Mask in Attention: scalar vs torch.tensor vs torch.zeros

Hello all,

I implemented a Transformer model and I want to use masking in the score table.

I implemented the masking with 3 different ways that represent exactly the same masking and I have 3 different results.

The score table is of dimension (time_len * joint_num):
Way 1:
t_mask = torch.ones(time_len * joint_num, time_len * joint_num)
filtered_area = torch.zeros(joint_num, joint_num)

    for i in range(time_len):
        row_begin = i * joint_num
        column_begin = row_begin
        row_num = joint_num
        column_num = row_num

        t_mask[row_begin: row_begin + row_num, column_begin: column_begin + column_num] *= filtered_area

Way 2
t_mask = torch.ones(time_len * joint_num, time_len * joint_num)

    for i in range(time_len):
        row_begin = i * joint_num
        column_begin = row_begin
        row_num = joint_num
        column_num = row_num

        t_mask[row_begin: row_begin + row_num, column_begin: column_begin + column_num] *= 0.0

Way 3
t_mask = torch.ones(time_len * joint_num, time_len * joint_num)

    for i in range(time_len):
        row_begin = i * joint_num
        column_begin = row_begin
        row_num = joint_num
        column_num = row_num

        t_mask[row_begin: row_begin + row_num, column_begin: column_begin + column_num] *= torch.tensor(0.0)

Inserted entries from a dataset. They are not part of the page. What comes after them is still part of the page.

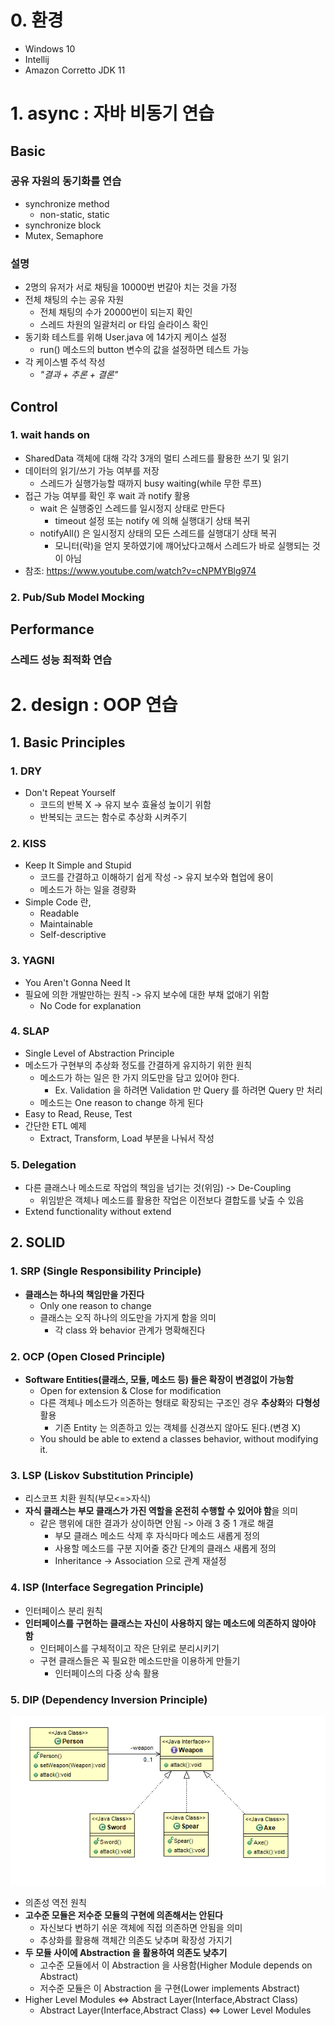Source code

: # 0. 환경
- Windows 10
- Intellij
- Amazon Corretto JDK 11

# 1. async : 자바 비동기 연습 
## Basic
### 공유 자원의 동기화를 연습
- synchronize method
  - non-static, static
- synchronize block
- Mutex, Semaphore
### 설명
- 2명의 유저가 서로 채팅을 10000번 번갈아 치는 것을 가정
- 전체 채팅의 수는 공유 자원
  - 전체 채팅의 수가 20000번이 되는지 확인
  - 스레드 차원의 일괄처리 or 타임 슬라이스 확인
- 동기화 테스트를 위해 User.java 에 14가지 케이스 설정
  - run() 메소드의 button 변수의 값을 설정하면 테스트 가능
- 각 케이스별 주석 작성
  - _"결과 + 추론 + 결론"_  

## Control
### 1. wait hands on
- SharedData 객체에 대해 각각 3개의 멀티 스레드를 활용한 쓰기 및 읽기
- 데이터의 읽기/쓰기 가능 여부를 저장
  - 스레드가 실행가능할 때까지 busy waiting(while 무한 루프)
- 접근 가능 여부를 확인 후 wait 과 notify 활용
  - wait 은 실행중인 스레드를 일시정지 상태로 만든다
    - timeout 설정 또는 notify 에 의해 실행대기 상태 복귀
  - notifyAll() 은 일시정지 상태의 모든 스레드를 실행대기 상태 복귀
    - 모니터(락)을 얻지 못하였기에 꺠어났다고해서 스레드가 바로 실행되는 것이 아님
- 참조: https://www.youtube.com/watch?v=cNPMYBlg974
### 2. Pub/Sub Model Mocking


## Performance
### 스레드 성능 최적화 연습


# 2. design : OOP 연습
## 1. Basic Principles
### 1. DRY
- Don't Repeat Yourself
  - 코드의 반복 X -> 유지 보수 효율성 높이기 위함
  - 반복되는 코드는 함수로 추상화 시켜주기
### 2. KISS
- Keep It Simple and Stupid
  - 코드를 간결하고 이해하기 쉽게 작성 -> 유지 보수와 협업에 용이
  - 메소드가 하는 일을 경량화
- Simple Code 란, 
  - Readable
  - Maintainable
  - Self-descriptive 
### 3. YAGNI 
- You Aren't Gonna Need It
- 필요에 의한 개발만하는 원칙 -> 유지 보수에 대한 부채 없애기 위함
  - No Code for explanation
### 4. SLAP
- Single Level of Abstraction Principle
- 메소드가 구현부의 추상화 정도를 간결하게 유지하기 위한 원칙
  - 메소드가 하는 일은 한 가지 의도만을 담고 있어야 한다.
    - Ex. Validation 을 하려면 Validation 만 Query 를 하려면 Query 만 처리
  - 메소드는 One reason to change 하게 된다
- Easy to Read, Reuse, Test
- 간단한 ETL 예제
  - Extract, Transform, Load 부분을 나눠서 작성
### 5. Delegation
- 다른 클래스나 메소드로 작업의 책임을 넘기는 것(위임) -> De-Coupling 
  - 위임받은 객체나 메소드를 활용한 작업은 이전보다 결합도를 낮출 수 있음 
- Extend functionality without extend
## 2. SOLID
### 1. SRP (Single Responsibility Principle)
- **클래스는 하나의 책임만을 가진다**
  - Only one reason to change
  - 클래스는 오직 하나의 의도만을 가지게 함을 의미
    - 각 class 와 behavior 관계가 명확해진다
### 2. OCP (Open Closed Principle)
- **Software Entities(클래스, 모듈, 메소드 등) 들은 확장이 변경없이 가능함**
  - Open for extension & Close for modification
  - 다른 객체나 메소드가 의존하는 형태로 확장되는 구조인 경우 **추상화**와 **다형성** 활용
    - 기존 Entity 는 의존하고 있는 객체를 신경쓰지 않아도 된다.(변경 X) 
  - You should be able to extend a classes behavior, without modifying it.
### 3. LSP (Liskov Substitution Principle)
- 리스코프 치환 원칙(부모<=>자식)
- **자식 클래스는 부모 클래스가 가진 역할을 온전히 수행할 수 있어야 함**을 의미
  - 같은 행위에 대한 결과가 상이하면 안됨 -> 아래 3 중 1 개로 해결
    - 부모 클래스 메소드 삭제 후 자식마다 메소드 새롭게 정의
    - 사용할 메소드를 구분 지어줄 중간 단계의 클래스 새롭게 정의
    - Inheritance -> Association 으로 관계 재설정
### 4. ISP (Interface Segregation Principle)
- 인터페이스 분리 원칙
- **인터페이스를 구현하는 클래스는 자신이 사용하지 않는 메소드에 의존하지 않아야 함**
  - 인터페이스를 구체적이고 작은 단위로 분리시키기
  - 구현 클래스들은 꼭 필요한 메소드만을 이용하게 만들기 
    - 인터페이스의 다중 상속 활용
### 5. DIP (Dependency Inversion Principle)
  ![img_1.png](src/res/img_1.png) 
- 의존성 역전 원칙
- **고수준 모듈은 저수준 모듈의 구현에 의존해서는 안된다**
  - 자신보다 변하기 쉬운 객체에 직접 의존하면 안됨을 의미
  - 추상화를 활용해 객체간 의존도 낮추며 확장성 가지기
- **두 모듈 사이에 Abstraction 을 활용하여 의존도 낮추기**
  - 고수준 모듈에서 이 Abstraction 을 사용함(Higher Module depends on Abstract)
  - 저수준 모듈은 이 Abstraction 을 구현(Lower implements Abstract)
- Higher Level Modules <=> Abstract Layer(Interface,Abstract Class) 
  - Abstract Layer(Interface,Abstract Class) <=> Lower Level Modules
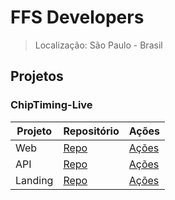 # FFS Developers
> Localização: São Paulo - Brasil

## Projetos

### ChipTiming-Live
| Projeto | Repositório | Ações |
|---------|-------------|-------|
| Web     | [Repo](URL_DO_REPO) | [Ações](URL_DAS_AÇÕES) |
| API     | [Repo](URL_DO_REPO) | [Ações](URL_DAS_AÇÕES) |
| Landing | [Repo](URL_DO_REPO) | [Ações](URL_DAS_AÇÕES) |
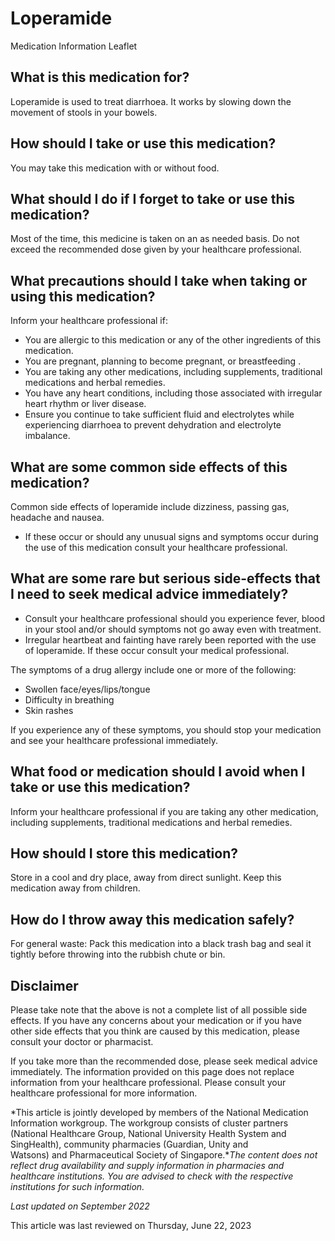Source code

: # Loperamide

Medication Information Leaflet

What is this medication for?
----------------------------

Loperamide is used to treat diarrhoea. It works by slowing down the movement of stools in your bowels.

How should I take or use this medication?
-----------------------------------------

You may take this medication with or without food.

What should I do if I forget to take or use this medication?
------------------------------------------------------------

Most of the time, this medicine is taken on an as needed basis. Do not exceed the recommended dose given by your healthcare professional.

What precautions should I take when taking or using this medication?
--------------------------------------------------------------------

Inform your healthcare professional if:

* You are allergic to this medication or any of the other ingredients of this medication.
* You are pregnant, planning to become pregnant, or breastfeeding .
* You are taking any other medications, including supplements, traditional medications and herbal remedies.
* You have any heart conditions, including those associated with irregular heart rhythm or liver disease.
* Ensure you continue to take sufficient fluid and electrolytes while experiencing diarrhoea to prevent dehydration and electrolyte imbalance.

What are some common side effects of this medication?
-----------------------------------------------------

Common side effects of loperamide include dizziness, passing gas, headache and nausea.

* If these occur or should any unusual signs and symptoms occur during the use of this medication consult your healthcare professional.

What are some rare but serious side-effects that I need to seek medical advice immediately?
-------------------------------------------------------------------------------------------

* Consult your healthcare professional should you experience fever, blood in your stool and/or should symptoms not go away even with treatment.
* Irregular heartbeat and fainting have rarely been reported with the use of loperamide. If these occur consult your medical professional.

The symptoms of a drug allergy include one or more of the following:

* Swollen face/eyes/lips/tongue
* Difficulty in breathing
* Skin rashes

If you experience any of these symptoms, you should stop your medication and see your healthcare professional immediately.

What food or medication should I avoid when I take or use this medication?
--------------------------------------------------------------------------

Inform your healthcare professional if you are taking any other medication, including supplements, traditional medications and herbal remedies.

How should I store this medication?
-----------------------------------

Store in a cool and dry place, away from direct sunlight. Keep this medication away from children.

How do I throw away this medication safely?
-------------------------------------------

For general waste: Pack this medication into a black trash bag and seal it tightly before throwing into the rubbish chute or bin.

Disclaimer
----------

Please take note that the above is not a complete list of all possible side effects. If you have any concerns about your medication or if you have other side effects that you think are caused by this medication, please consult your doctor or pharmacist.

If you take more than the recommended dose, please seek medical advice immediately. The information provided on this page does not replace information from your healthcare professional. Please consult your healthcare professional for more information.

*This article is jointly developed by members of the National Medication Information workgroup. The workgroup consists of cluster partners (National Healthcare Group, National University Health System and SingHealth), community pharmacies (Guardian, Unity and Watsons) and Pharmaceutical Society of Singapore.**The content does not reflect drug availability and supply information in pharmacies and healthcare institutions. You are advised to check with the respective institutions for such information.*

*Last updated on September 2022*

This article was last reviewed on
Thursday, June 22, 2023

The Accuracy of Way1 is better compared to the Accuracy of Way2 and 3
Why does it happen ?
torch version : 1.7.0

As far as I could see, I do not find a particular differentiating factor in way-1 that would make it perform better than way-2 & way-3.
What’s the performance difference that you are observing?

Me neither ! It does not makes sense! I use the same seed every time !
The difference is around 2%.

ok. 2% might be a pretty big difference depending on the task.
Do you think it could be due to the difference in weight initialization?